[Stored entries]
'''

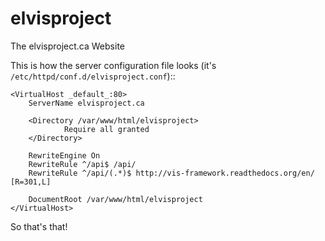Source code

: elvisproject
============

The elvisproject.ca Website

This is how the server configuration file looks (it's `/etc/httpd/conf.d/elvisproject.conf`)::

    <VirtualHost _default_:80>
        ServerName elvisproject.ca

        <Directory /var/www/html/elvisproject>
                Require all granted
        </Directory>

        RewriteEngine On
        RewriteRule ^/api$ /api/
        RewriteRule ^/api/(.*)$ http://vis-framework.readthedocs.org/en/ [R=301,L]

        DocumentRoot /var/www/html/elvisproject
    </VirtualHost>

So that's that!
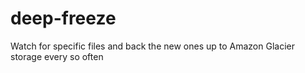 deep-freeze
===========

Watch for specific files and back the new ones up to Amazon Glacier storage every so often
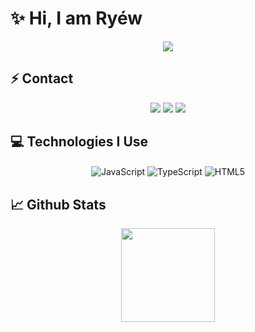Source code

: # ✨ Hi, I am Ryéw

<div align="center">
    <a href="https://discord.com/users/363432802487894027" title="Discord Profile"><img src="https://lanyard-profile-readme.vercel.app/api/363432802487894027"></a>
</div>

## ⚡ Contact

<div align="center">
    <a href="https://discord.com/users/350976460313329665" target="_blank"><img src="https://shields.io/badge/Ry%C3%A9w-111111.svg?&style=for-the-badge&logo=discord"></a>
    <a href="https://github.com/ryewjs" target="_blank"><img src="https://shields.io/badge/Ryéw-111111.svg?&style=for-the-badge&logo=github"></a>
    <a href="https://ryew.ml" target="_blank"><img src="https://shields.io/badge/My Website-111111.svg?&style=for-the-badge"></a>
</div>

## 💻 Technologies I Use

<div align="center">
    <img alt="JavaScript" align="center" src="https://img.shields.io/badge/-Javascript-edb200?style=flat-square&logo=javascript&logoColor=white"/>
    <img alt="TypeScript" align="center" src="https://img.shields.io/badge/-Typescript-007acc?style=flat-square&logo=typescript&logoColor=white"/>
    <img alt="HTML5" align="center" src="https://img.shields.io/badge/-HTML5-E34F26?style=flat-square&logo=html5&logoColor=white"/>
</div>

## 📈 Github Stats

<div align="center">
    <img src="https://github-readme-stats.vercel.app/api?username=ryewjs&show_icons=true&theme=dark&hide_border=true" width="%100" height="150px">
</div>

'''

* _ASSIGNED TASK_
Line by line, print the records exactly, leaving the pictures behind.

* _REPLY TO THE TASK_
Source code

: elvisproject
============

The elvisproject.ca Website

This is how the server configuration file looks (it's `/etc/httpd/conf.d/elvisproject.conf`)::

    <VirtualHost _default_:80>
        ServerName elvisproject.ca

        <Directory /var/www/html/elvisproject>
                Require all granted
        </Directory>

        RewriteEngine On
        RewriteRule ^/api$ /api/
        RewriteRule ^/api/(.*)$ http://vis-framework.readthedocs.org/en/ [R=301,L]

        DocumentRoot /var/www/html/elvisproject
    </VirtualHost>

So that's that!
 deep-freeze
===========

Watch for specific files and back the new ones up to Amazon Glacier storage every so often
Source code

: # ✨ Hi, I am Ryéw

<div align="center">
    <a href="https://discord.com/users/363432802487894027" title="Discord Profile"><img src="https://lanyard-profile-readme.vercel.app/api/363432802487894027"></a>
</div>

## ⚡ Contact

<div align="center">
    <a href="https://discord.com/users/350976460313329665" target="_blank"><img src="https://shields.io/badge/Ry%C3%A9w-111111.svg?&style=for-the-badge&logo=discord"></a>
    <a href="https://github.com/ryewjs" target="_blank"><img src="https://shields.io/badge/Ryéw-111111.svg?&style=for-the-badge&logo=github"></a>
    <a href="https://ryew.ml" target="_blank"><img src="https://shields.io/badge/My Website-111111.svg?&style=for-the-badge"></a>
</div>

## 💻 Technologies I Use

<div align="center">
    <img alt="JavaScript" align="center" src="https://img.shields.io/badge/-Javascript-edb200?style=flat-square&logo=javascript&logoColor=white"/>
    <img alt="TypeScript" align="center" src="https://img.shields.io/badge/-Typescript-007acc?style=flat-square&logo=typescript&logoColor=white"/>
    <img alt="HTML5" align="center" src="https://img.shields.io/badge/-HTML5-E34F26?style=flat-square&logo=html5&logoColor=white"/>
</div>

## 📈 Github Stats

<div align="center">
    <img src="https://github-readme-stats.vercel.app/api?username=ryewjs&show_icons=true&theme=dark&hide_border=true" width="%100" height="150px">
</div>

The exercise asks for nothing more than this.